Finessing workloads to keep costs under control remains an emerging dark art, though many have cottoned on to the more obvious tweaks; the Home Office, for example, says it has cut its bill over 40 percent by using spot instances.
See Also: Home Office’s Cloud Bill Shock
Among the headaches for AWS users has been having to pay for CPUs/servers even when an application that relies on them is not running.
Redshift, the public cloud giant’s large scale data warehouse service, has been among the culprits and it has not gone unnoticed by rivals.
Oracle CTO Larry Ellison emphasised the point on a March 12 earnings call in which he said: “When your application isn’t running, you’re not paying for servers [in Oracle Cloud]. That is not true of Amazon’s databases. If you have Redshift, you pay for the Redshift processors”.
Twelve hours earlier, Ellison would have been correct. But AWS had, just the day before, made some changes that allow Redshift users to hit pause on cluster cycles and, potentially, trim bills tidily.
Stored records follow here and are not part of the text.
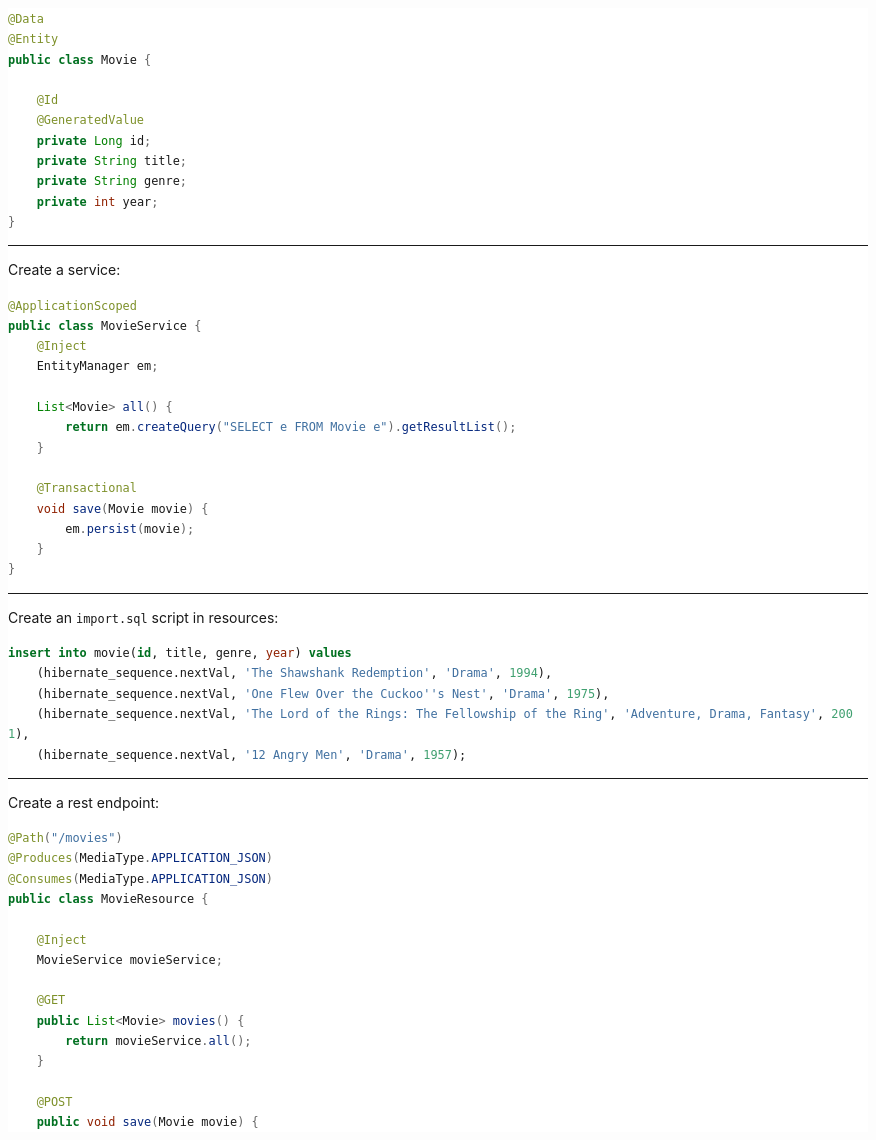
```java
@Data
@Entity
public class Movie {

    @Id 
    @GeneratedValue
    private Long id;
    private String title;
    private String genre;
    private int year;
}
```

---

Create a service:

```java
@ApplicationScoped
public class MovieService {
    @Inject
    EntityManager em;

    List<Movie> all() {
        return em.createQuery("SELECT e FROM Movie e").getResultList();
    }

    @Transactional
    void save(Movie movie) {
        em.persist(movie);
    }
}
```

---

Create an `import.sql` script in resources:

```sql
insert into movie(id, title, genre, year) values
    (hibernate_sequence.nextVal, 'The Shawshank Redemption', 'Drama', 1994),
    (hibernate_sequence.nextVal, 'One Flew Over the Cuckoo''s Nest', 'Drama', 1975),
    (hibernate_sequence.nextVal, 'The Lord of the Rings: The Fellowship of the Ring', 'Adventure, Drama, Fantasy', 2001),
    (hibernate_sequence.nextVal, '12 Angry Men', 'Drama', 1957);
```

---

Create a rest endpoint:

```java
@Path("/movies")
@Produces(MediaType.APPLICATION_JSON)
@Consumes(MediaType.APPLICATION_JSON)
public class MovieResource {

    @Inject
    MovieService movieService;

    @GET
    public List<Movie> movies() {
        return movieService.all();
    }

    @POST
    public void save(Movie movie) {
```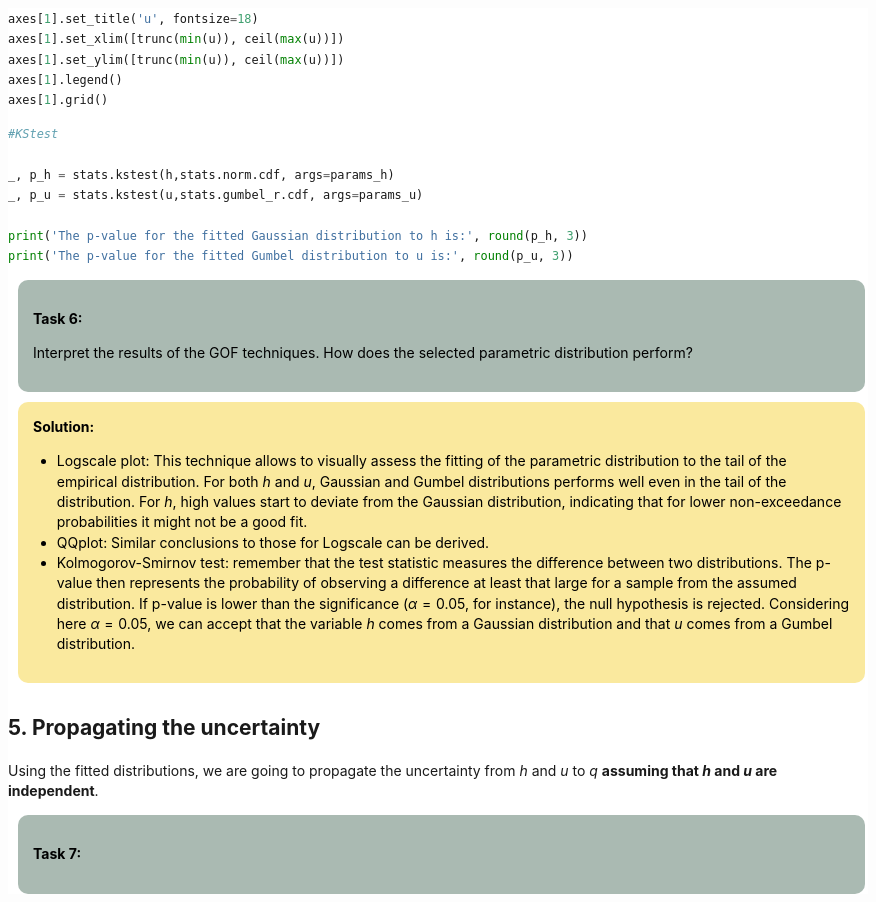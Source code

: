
 ```python
axes[1].set_title('u', fontsize=18)
axes[1].set_xlim([trunc(min(u)), ceil(max(u))])
axes[1].set_ylim([trunc(min(u)), ceil(max(u))])
axes[1].legend()
axes[1].grid()
```

```python
#KStest

_, p_h = stats.kstest(h,stats.norm.cdf, args=params_h)
_, p_u = stats.kstest(u,stats.gumbel_r.cdf, args=params_u)

print('The p-value for the fitted Gaussian distribution to h is:', round(p_h, 3))
print('The p-value for the fitted Gumbel distribution to u is:', round(p_u, 3))
```

<div style="background-color:#AABAB2; color: black; width:95%; vertical-align: middle; padding:15px; margin: 10px; border-radius: 10px">
<p>
<b>Task 6:</b>   

Interpret the results of the GOF techniques. How does the selected parametric distribution perform?
</p>
</div>


<div style="background-color:#FAE99E; color: black; width:95%; vertical-align: middle; padding:15px; margin: 10px; border-radius: 10px">
    <b>Solution:</b>
    
- Logscale plot: This technique allows to visually assess the fitting of the parametric distribution to the tail of the empirical distribution. For both $h$ and $u$, Gaussian and Gumbel distributions performs well even in the tail of the distribution. For $h$, high values start to deviate from the Gaussian distribution, indicating that for lower non-exceedance probabilities it might not be a good fit. </li>
- QQplot: Similar conclusions to those for Logscale can be derived.</li>
- Kolmogorov-Smirnov test: remember that the test statistic measures the difference between two distributions. The p-value then represents the probability of observing a difference at least that large for a sample from the assumed distribution. If p-value is lower than the significance ($\alpha=0.05$, for instance), the null hypothesis is rejected. Considering here $\alpha=0.05$, we can accept that the variable $h$ comes from a Gaussian distribution and that $u$ comes from a Gumbel distribution.</li>
</div>
</div>


## 5. Propagating the uncertainty


Using the fitted distributions, we are going to propagate the uncertainty from $h$ and $u$ to $q$ **assuming that $h$ and $u$ are independent**.

<div style="background-color:#AABAB2; color: black; width:95%; vertical-align: middle; padding:15px; margin: 10px; border-radius: 10px">
<p>
<b>Task 7:</b>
AWS Redshift Billing: Hit Pause!
The largely overlooked March 11 announcement revealed that Redshift now supports the ability to “pause and resume a cluster”, and with it, billing for compute. Users (who will still need to pay for storage) can do this in the Redshift console or via API.
Computer Business Review joined Corey Quinn, Cloud Economist and AWS billing expert at consultancy the Duckbill Group for a chat about the move.
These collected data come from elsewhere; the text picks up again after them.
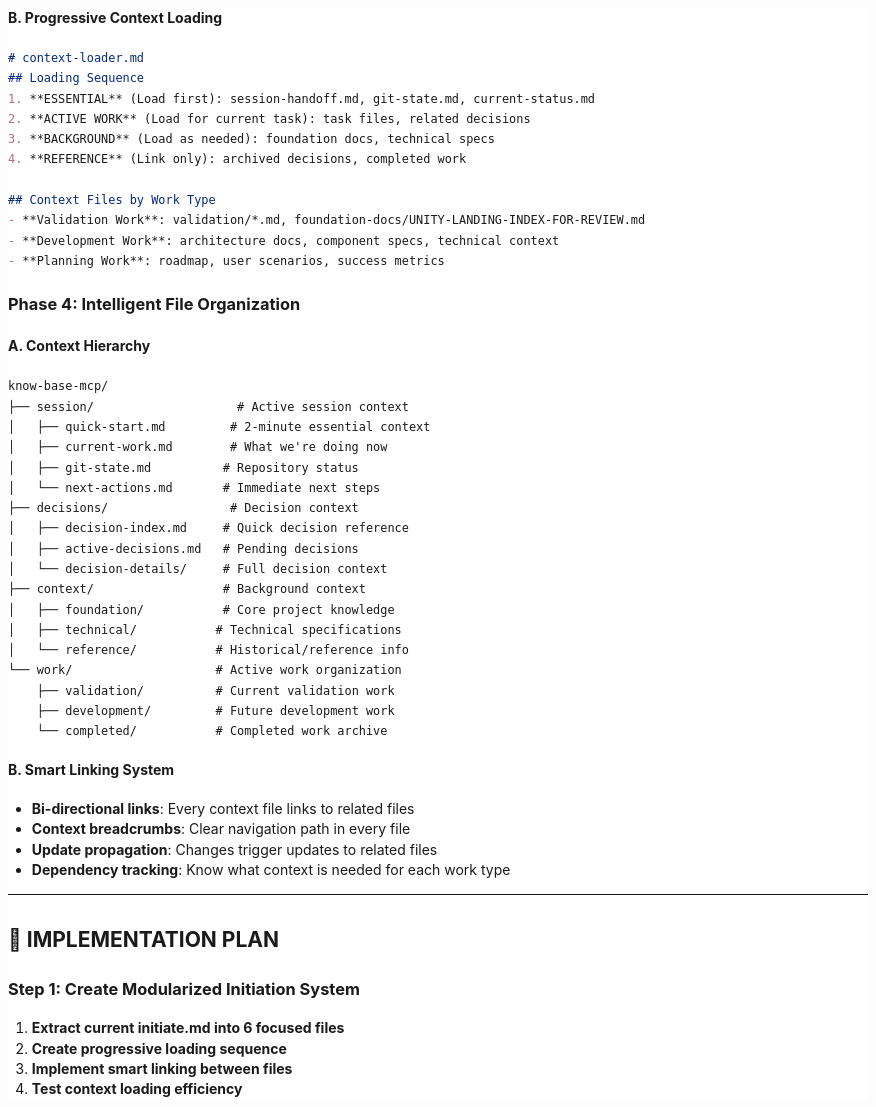 #### **B. Progressive Context Loading**
```markdown
# context-loader.md
## Loading Sequence
1. **ESSENTIAL** (Load first): session-handoff.md, git-state.md, current-status.md
2. **ACTIVE WORK** (Load for current task): task files, related decisions
3. **BACKGROUND** (Load as needed): foundation docs, technical specs
4. **REFERENCE** (Link only): archived decisions, completed work

## Context Files by Work Type
- **Validation Work**: validation/*.md, foundation-docs/UNITY-LANDING-INDEX-FOR-REVIEW.md
- **Development Work**: architecture docs, component specs, technical context
- **Planning Work**: roadmap, user scenarios, success metrics
```

### **Phase 4: Intelligent File Organization**

#### **A. Context Hierarchy**
```
know-base-mcp/
├── session/                    # Active session context
│   ├── quick-start.md         # 2-minute essential context
│   ├── current-work.md        # What we're doing now
│   ├── git-state.md          # Repository status
│   └── next-actions.md       # Immediate next steps
├── decisions/                 # Decision context
│   ├── decision-index.md     # Quick decision reference  
│   ├── active-decisions.md   # Pending decisions
│   └── decision-details/     # Full decision context
├── context/                  # Background context
│   ├── foundation/           # Core project knowledge
│   ├── technical/           # Technical specifications
│   └── reference/           # Historical/reference info
└── work/                    # Active work organization
    ├── validation/          # Current validation work
    ├── development/         # Future development work
    └── completed/           # Completed work archive
```

#### **B. Smart Linking System**
- **Bi-directional links**: Every context file links to related files
- **Context breadcrumbs**: Clear navigation path in every file
- **Update propagation**: Changes trigger updates to related files
- **Dependency tracking**: Know what context is needed for each work type

---

## 🚀 **IMPLEMENTATION PLAN**

### **Step 1: Create Modularized Initiation System**
1. **Extract current initiate.md into 6 focused files**
2. **Create progressive loading sequence**
3. **Implement smart linking between files**
4. **Test context loading efficiency**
Corey, talk us Through this Billing Change?
“The change is that you can now pause and resume clusters, which doesn’t sound like much, except historically you would either have to stop them completely, then rebuild the cluster when you needed it again, or just leave it running.
“Some of these cluster nodes are, for example, 13 bucks an hour. That’s not nothing.
“And surprise: they’re called clusters for a reason! Individual node pricing generally means you’re paying a multiple of that, sometimes a big multiple.
“In many cases, data science teams who are querying Redshift aren’t working around the clock. Sure, some workloads may [constantly] interface with this quite a bit, but the fact that you can pause and resume it when it’s down – you’re only paying for storage – is a massive, massive cost savings opportunity.
Presumably Not Everyone Can Do This…
“If you’ve reserved Redshift instances on a one-three-year basis, then this doesn’t help you because, use it or not, you’re paying for it!
“But if you have very cyclical workloads throughout the course of a day, a week, or a month, this is absolutely something worth looking into. A lot of times these big data warehouse clusters are idle, or nearly so, on weekends.
“How much money you can save depends completely on workload.
Can You Give us a Few Examples?
Sure. So, do you have long running jobs that don’t require human intervention? Or is this only used by a business analytics team?
If people are querying this full-time during business hours as part of their job, and they’re located in one place, well, that’s 40 hours a week. That leaves, what, 128 hours a week that you’re paying for historically that you don’t need to now.
Big multinationals, of course, have distributed teams: people observe different hours. The hassle of spinning down, and spinning back up may very well not justify itself. But as a counterpoint, big multinationals tend to be divisional in nature…
“They won’t have “The Redshift Cluster”, they will have 100 Redshift clusters and some of them are going to be much better aligned for this than others. It’s a huge win for development clusters, for example.”